My own offerings of tunes by Gordon Lightfoot, Stan Rogers, and Neil Young were far from the only things on the program that night. We had 14 acts over two-and-a-half hours, and aside from guitarist/singers like myself, we had an elementary school student who is learning guitar, a recorder duo (student and teacher), members of the Robert Service School’s Grade 5 ukulele group, a fiddle duo (with piano accompaniment), two storytellers, a youngster on mandolin who also recited poetry, some electronic percussion and synthesizer improvisation, and some fingerstyle acoustic guitar.

We do this every month, usually on the first weekend of the month, and in the summer, when the weather permits, we take it all down to Front Street and serenade from the Gazebo. The next one’s on November 3.

These sessions are free, but donations and the concession money go to raise for worthy causes, usually musical ones. This last evening was to assist the music program for the Robert Service School’s Grade 5 class. Others have raised money for the Reprise Music Scholarship Fund, which was set up in memory of three recently deceased Dawson musicians (Gord Polichek, Wendy Perry, and Willie Gordon) for the purpose of advancing music and music education in Dawson. It is administered by the Klondike Institute of Art and Culture, which is headquartered in the Oddfellows Hall.

That wasn’t the only music during the week, not by a long shot.

The Dawson City Music Festival brought in bluesman Matt Andersen, whose big voice, big guitar skills, and big presence were a big hit with the packed house in the Oddfellows Hall. DCMF Producer Jenna Roebuck hasn’t indicated just what the next act will be, but there will be more before the next festival.

Two nights later, a smaller audience of about 15 gathered at Peter Menzies’ home for a Home Routes House Concert with the duo of Sarah Jane Scouten and Kristen Berkel, who have been touring the territory.

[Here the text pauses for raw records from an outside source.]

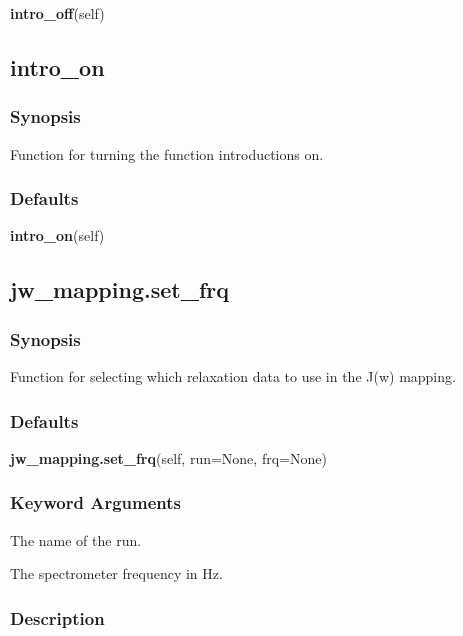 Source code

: \textsf{\textbf{intro\_off}(self)}



\newpage

\subsection{intro\_on}


\subsubsection{Synopsis}

Function for turning the function introductions on.

\subsubsection{Defaults}

\textsf{\textbf{intro\_on}(self)}



\newpage

\subsection{jw\_mapping.set\_frq}


\subsubsection{Synopsis}

Function for selecting which relaxation data to use in the J(w) mapping.

\subsubsection{Defaults}

\textsf{\textbf{jw\_mapping.set\_frq}(self, run=None, frq=None)}


\subsubsection{Keyword Arguments}


  The name of the run.

  The spectrometer frequency in Hz.

\subsubsection{Description}

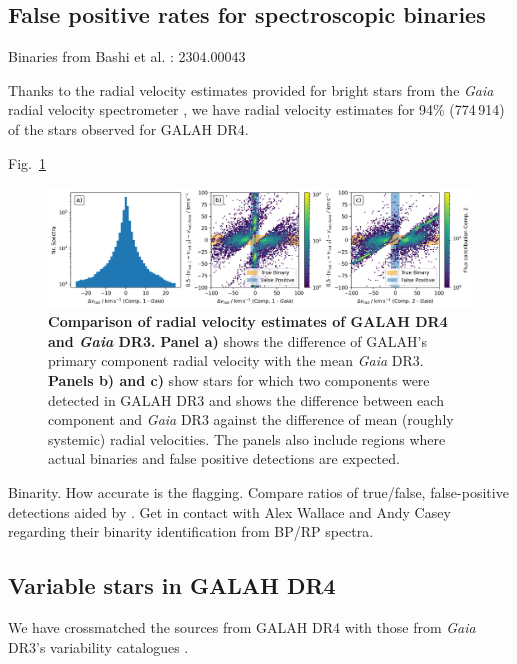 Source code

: \documentclass[
  journal=pasa,
  manuscript=research-paper, %
  year=2023,
  volume=37
]{cup-journal}
\newcommand{\Gaia}{\textit{Gaia}\xspace}
\begin{document}
\subsection{False positive rates for spectroscopic binaries}

Binaries from Bashi et al. : 2304.00043 \citep{Bashi2023}

Thanks to the radial velocity estimates provided for bright stars from the \Gaia radial velocity spectrometer \citep{Katz2022}, we have radial velocity estimates for 94\% (774\,914) of the stars observed for GALAH DR4.

Fig.~\ref{fig:vrad_comparison_comp1_comp2_gaiadr3}

\begin{figure}[hbt]
 \centering
 \includegraphics[width=\textwidth]{figures/vrad_comparison_comp1_comp2_gaiadr3.png}
 \caption{\textbf{Comparison of radial velocity estimates of GALAH DR4 and \textit{Gaia} DR3.} \textbf{Panel a)} shows the difference of GALAH's primary component radial velocity with the mean \textit{Gaia} DR3. \textbf{Panels b) and c)} show stars for which two components were detected in GALAH DR3 and shows the difference between each component and \textit{Gaia} DR3 against the difference of mean (roughly systemic) radial velocities. The panels also include regions where actual binaries and false positive detections are expected.}
 \label{fig:vrad_comparison_comp1_comp2_gaiadr3}
\end{figure}

Binarity. How accurate is the flagging. Compare ratios of true/false, false-positive detections aided by \citet{Traven2020}. Get in contact with Alex Wallace and Andy Casey regarding their binarity identification from BP/RP spectra.

\subsection{Variable stars in GALAH DR4}

We have crossmatched the sources from GALAH DR4 with those from \Gaia DR3's variability catalogues \citep{Rimoldini2023}.
\end{document}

They provided a fine evening of vocal harmonies backed up by guitar, banjo, and accordion.

Theirs was the first of six Home Routes gigs that will take place this season. C.R. Avery and Robert Sarazin Blake will be here on November 1, followed by the Crooked Brothers on the November 30. In the New Year, we will see and hear Qristina and Quinn (February 16), the Express Company (March 17), and Scott Cook (April 16).

Outside of this series, Dawson has already had a return visit by Luther Wright and a jazz evening with the Freedman Trio in September, as well as a double performance from the Karl Schwonik Quartet at both the school and the Oddfellows Hall on October 12.

Yukon Women in Music will be in town in November to do a show at the Dänojà Zho Cultural Centre on a Friday night(date TBA) and hold a song circle the next day. In the same month, honorary Dawsonite Nathan Tinkham will be in town to do a recording project with some local emerging artists over a period of several weeks.

In the meantime KIAC will continue to host piano, guitar, dance, and other musically related courses, and I hear that Ann Moore, the new school principal, is resurrecting the concept of a school choir, which flourished from 1985 to 2010 when my wife led it, but faded away after she retired.